Examine the material below. Gather every line in which the string "HelloWorldProps" appears.

----------

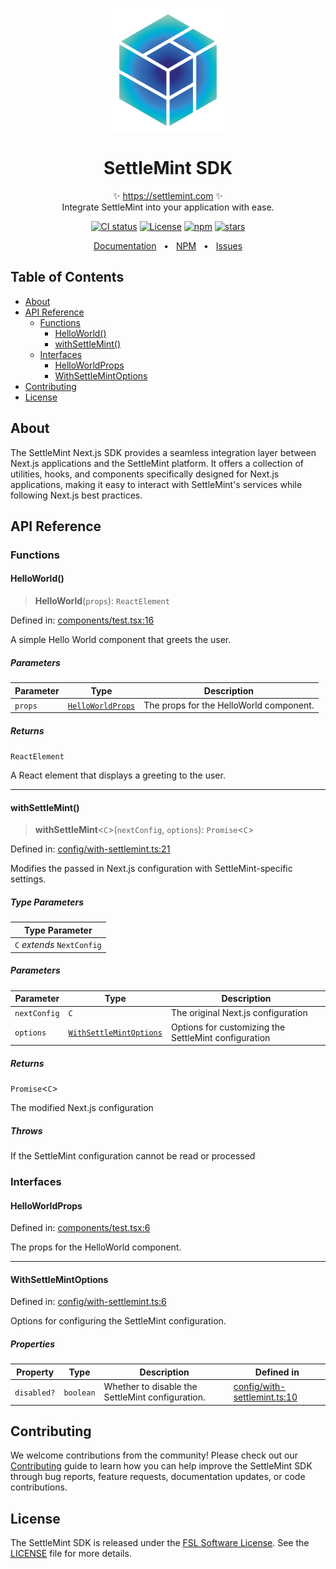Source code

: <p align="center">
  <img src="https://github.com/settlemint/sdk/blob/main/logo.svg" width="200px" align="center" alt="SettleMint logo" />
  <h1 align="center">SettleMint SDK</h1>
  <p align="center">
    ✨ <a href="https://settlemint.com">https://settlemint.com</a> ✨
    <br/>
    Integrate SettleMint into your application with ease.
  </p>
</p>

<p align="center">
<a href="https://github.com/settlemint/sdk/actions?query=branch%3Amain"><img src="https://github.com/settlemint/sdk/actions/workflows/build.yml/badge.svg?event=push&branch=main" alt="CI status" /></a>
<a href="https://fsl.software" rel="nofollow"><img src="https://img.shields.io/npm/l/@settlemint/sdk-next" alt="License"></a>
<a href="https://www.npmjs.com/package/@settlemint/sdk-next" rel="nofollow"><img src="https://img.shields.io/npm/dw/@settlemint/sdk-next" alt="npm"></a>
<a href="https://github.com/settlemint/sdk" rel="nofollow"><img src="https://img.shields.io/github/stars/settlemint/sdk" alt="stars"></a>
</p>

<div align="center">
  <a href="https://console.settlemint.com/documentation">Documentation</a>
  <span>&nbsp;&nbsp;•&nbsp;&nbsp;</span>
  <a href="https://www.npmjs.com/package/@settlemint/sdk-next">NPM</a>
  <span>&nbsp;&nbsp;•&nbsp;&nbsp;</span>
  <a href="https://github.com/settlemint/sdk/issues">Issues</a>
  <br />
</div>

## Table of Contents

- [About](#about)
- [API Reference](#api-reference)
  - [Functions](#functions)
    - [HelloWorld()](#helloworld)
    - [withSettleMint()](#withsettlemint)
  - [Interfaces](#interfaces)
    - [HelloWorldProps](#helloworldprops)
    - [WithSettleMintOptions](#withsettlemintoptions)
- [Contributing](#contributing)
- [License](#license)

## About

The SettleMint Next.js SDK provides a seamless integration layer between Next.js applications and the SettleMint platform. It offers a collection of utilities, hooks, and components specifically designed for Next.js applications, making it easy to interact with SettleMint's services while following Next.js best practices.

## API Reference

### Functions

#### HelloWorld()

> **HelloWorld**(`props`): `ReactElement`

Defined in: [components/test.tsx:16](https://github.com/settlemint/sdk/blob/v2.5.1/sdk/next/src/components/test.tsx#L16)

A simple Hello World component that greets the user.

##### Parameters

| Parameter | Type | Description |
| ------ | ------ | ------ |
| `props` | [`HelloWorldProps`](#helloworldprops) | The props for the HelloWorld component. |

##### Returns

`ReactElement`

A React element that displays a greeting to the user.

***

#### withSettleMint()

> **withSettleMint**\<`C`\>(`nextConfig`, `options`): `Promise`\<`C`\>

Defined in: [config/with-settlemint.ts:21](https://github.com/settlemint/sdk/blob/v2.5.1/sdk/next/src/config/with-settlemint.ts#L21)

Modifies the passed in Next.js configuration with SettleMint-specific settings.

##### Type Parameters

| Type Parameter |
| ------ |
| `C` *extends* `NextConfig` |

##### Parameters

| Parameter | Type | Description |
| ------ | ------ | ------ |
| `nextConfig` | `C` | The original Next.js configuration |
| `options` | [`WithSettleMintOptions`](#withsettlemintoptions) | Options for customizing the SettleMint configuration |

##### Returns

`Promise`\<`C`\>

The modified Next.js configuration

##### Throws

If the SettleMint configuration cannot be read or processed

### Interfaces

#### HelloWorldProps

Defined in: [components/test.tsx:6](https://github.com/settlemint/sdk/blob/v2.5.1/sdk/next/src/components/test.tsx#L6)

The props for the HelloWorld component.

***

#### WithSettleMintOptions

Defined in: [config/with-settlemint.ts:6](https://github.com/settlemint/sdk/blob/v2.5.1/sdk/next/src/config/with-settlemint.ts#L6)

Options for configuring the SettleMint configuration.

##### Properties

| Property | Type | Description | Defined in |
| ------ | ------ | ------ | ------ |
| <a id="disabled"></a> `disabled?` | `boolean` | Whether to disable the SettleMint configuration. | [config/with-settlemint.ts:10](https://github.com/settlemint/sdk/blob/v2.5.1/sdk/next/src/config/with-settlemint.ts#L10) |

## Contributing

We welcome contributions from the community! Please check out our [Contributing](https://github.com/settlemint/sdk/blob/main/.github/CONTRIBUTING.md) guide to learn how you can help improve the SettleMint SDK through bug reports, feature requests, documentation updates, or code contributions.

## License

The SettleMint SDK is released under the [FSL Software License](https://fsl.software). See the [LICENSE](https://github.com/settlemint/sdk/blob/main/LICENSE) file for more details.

----------

COMPLETED TASK:
    - [HelloWorldProps](#helloworldprops)
| `props` | [`HelloWorldProps`](#helloworldprops) | The props for the HelloWorld component. |
#### HelloWorldProps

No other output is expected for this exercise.